È lo stesso scrittore a precisare nel rigo successivo che la sua è soltanto una provocazione e che il suo unico intento è quello di dire che “avere un figlio diventa un diritto solo in presenza di un divieto espresso, di una oggettiva difficoltà che può sperimentare chiunque”. E ancora: “Avere un figlio non è un dovere, ma un piacere che nessuno può vedersi negato. Tantomeno se a vietarlo sono preconcetti e disinformazione”. A questo punto ci permettiamo sommessamente di dire a Saviano che un conto è usare “l’artificiale” per salvare una donna da una gravidanza difficile, un altro è generare una vita umana in laboratorio, con tutti i rischi legati alla bioetica che questo comporta. E aggiungiamo che avere un figlio non può mai essere né un diritto né un dovere ma soltanto un privilegio. E tantomeno può essere considerato “un piacere” innegabile per tutti perché un figlio comporta delle responsabilità. Se dovessimo basarci sulla logica del piacere allora dovremmo stabilire per legge che ogni single ha diritto ad avere una donna con cui trastullarsi come, dove e quando vuole.

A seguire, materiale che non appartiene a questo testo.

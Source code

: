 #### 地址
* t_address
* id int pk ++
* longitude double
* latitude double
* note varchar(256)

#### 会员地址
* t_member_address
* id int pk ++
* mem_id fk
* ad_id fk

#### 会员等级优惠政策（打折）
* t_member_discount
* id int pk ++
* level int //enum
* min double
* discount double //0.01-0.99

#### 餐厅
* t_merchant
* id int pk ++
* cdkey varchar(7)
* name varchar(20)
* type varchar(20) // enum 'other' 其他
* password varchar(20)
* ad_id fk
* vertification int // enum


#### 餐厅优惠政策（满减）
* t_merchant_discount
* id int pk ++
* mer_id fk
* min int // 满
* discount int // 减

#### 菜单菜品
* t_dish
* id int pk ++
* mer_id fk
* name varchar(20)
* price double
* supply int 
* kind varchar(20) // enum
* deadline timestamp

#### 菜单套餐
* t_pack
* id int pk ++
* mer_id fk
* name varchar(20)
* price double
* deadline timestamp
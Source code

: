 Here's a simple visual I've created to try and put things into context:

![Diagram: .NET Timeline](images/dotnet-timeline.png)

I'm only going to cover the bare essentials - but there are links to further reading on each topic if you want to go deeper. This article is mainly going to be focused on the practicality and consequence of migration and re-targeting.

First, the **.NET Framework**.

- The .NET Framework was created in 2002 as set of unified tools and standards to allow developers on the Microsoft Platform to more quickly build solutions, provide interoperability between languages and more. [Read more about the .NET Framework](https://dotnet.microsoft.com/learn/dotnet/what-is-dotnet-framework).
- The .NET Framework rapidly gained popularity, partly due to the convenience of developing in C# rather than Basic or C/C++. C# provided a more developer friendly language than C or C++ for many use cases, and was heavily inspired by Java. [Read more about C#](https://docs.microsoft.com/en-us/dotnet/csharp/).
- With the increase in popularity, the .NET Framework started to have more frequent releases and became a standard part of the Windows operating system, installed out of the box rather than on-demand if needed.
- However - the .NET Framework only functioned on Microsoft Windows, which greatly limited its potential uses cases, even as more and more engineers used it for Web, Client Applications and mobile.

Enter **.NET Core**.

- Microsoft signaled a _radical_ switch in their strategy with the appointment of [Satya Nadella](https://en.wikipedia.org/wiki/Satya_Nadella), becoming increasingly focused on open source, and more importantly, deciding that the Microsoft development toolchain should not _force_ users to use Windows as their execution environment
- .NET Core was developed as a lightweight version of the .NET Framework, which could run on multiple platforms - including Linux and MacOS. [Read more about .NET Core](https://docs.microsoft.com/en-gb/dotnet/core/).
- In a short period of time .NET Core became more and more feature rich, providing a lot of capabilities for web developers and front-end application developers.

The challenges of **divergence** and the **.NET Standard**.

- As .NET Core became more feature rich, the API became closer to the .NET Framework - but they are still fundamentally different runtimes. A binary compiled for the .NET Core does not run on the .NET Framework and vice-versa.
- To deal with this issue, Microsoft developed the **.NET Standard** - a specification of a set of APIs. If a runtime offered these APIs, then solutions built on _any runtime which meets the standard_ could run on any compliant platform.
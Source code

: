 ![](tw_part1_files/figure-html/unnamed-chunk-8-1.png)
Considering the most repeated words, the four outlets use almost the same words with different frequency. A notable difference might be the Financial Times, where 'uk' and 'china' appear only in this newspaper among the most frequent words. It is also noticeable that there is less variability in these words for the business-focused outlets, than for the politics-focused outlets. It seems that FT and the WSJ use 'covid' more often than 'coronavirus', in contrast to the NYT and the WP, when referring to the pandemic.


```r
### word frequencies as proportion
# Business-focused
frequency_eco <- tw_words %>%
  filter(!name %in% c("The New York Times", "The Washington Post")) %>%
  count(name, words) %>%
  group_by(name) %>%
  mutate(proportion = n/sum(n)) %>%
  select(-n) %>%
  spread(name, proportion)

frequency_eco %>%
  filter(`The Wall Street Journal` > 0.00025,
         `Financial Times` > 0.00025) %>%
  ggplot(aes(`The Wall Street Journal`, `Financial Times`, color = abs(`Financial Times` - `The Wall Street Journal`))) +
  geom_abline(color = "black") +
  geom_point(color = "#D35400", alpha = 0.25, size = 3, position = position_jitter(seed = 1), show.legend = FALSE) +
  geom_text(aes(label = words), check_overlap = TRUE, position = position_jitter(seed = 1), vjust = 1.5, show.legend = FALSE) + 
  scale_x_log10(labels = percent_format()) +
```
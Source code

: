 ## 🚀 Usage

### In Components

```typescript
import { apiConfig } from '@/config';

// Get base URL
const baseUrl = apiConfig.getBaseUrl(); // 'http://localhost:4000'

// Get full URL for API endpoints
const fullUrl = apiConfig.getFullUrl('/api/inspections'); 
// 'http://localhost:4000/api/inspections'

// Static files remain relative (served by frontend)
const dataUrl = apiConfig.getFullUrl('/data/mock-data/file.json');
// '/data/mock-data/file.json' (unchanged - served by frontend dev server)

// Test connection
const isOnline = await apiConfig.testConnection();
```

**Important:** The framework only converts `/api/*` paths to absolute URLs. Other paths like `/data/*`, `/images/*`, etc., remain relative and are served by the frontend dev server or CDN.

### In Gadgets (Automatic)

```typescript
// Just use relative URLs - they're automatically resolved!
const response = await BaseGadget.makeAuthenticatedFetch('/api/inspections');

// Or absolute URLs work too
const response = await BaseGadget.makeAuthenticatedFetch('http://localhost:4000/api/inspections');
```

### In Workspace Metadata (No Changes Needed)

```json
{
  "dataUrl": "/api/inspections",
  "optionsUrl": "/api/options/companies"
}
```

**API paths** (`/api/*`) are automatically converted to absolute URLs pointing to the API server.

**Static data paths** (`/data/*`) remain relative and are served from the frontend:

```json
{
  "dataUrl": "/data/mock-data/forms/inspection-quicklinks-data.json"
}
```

E ci permettiamo sommessamente anche di confutare la teoria secondo cui coloro che sono contrari alla fecondazione assistita e alla maternità surrogata siano in contaddizione con sé stessi perché sono contrari a qualsiasi forma di eutanasia come nel caso di Piero Welby. Ma prima bisogna addentrarci un attimo anche nel ragionamento fatto pochi giorni fa dalla scrittice sarda. La Murgia, sempre dalle colonne dell’Espresso, in un lungo ed elaborato saggio, ha sostenuto che è scorretto parlare di “maternità surrogata” e che l’espressione corretta dovrebbe essere “gravidanza surrogata” perché il fatto stesso che una donna partorisca non implica che voglia essere pure madre. Insomma si deve distinguere tra la donna-forno e la donna-mamma. Una teoria che supererebbe persino la miglior neolingua orwelliana ma è importante capire questa distinzione per vedere fino a che punto vale per questi intellettuali la vita umana. Se ha un valore infinito allora ha senso adoperarsi fino all’ultimo secondo utile per salvare qualsiasi vita, anche quello di Piero Welby che era segnata. Se non ha prezzo, allora è sbagliato quantificarla economicamente pagando una donna perché affitti il suo utero. Oppure no? per la Murgia e per Saviano la risposta è no. Per Saviano è giusto perché, sia che la donna venga retribuita oppure no, il suo atto è da considerarsi sempre e soltanto un atto d’amore, mentre la scrittrice sarda ritiene un diritto pagare la donna che si è prestata per l'utero in affitto.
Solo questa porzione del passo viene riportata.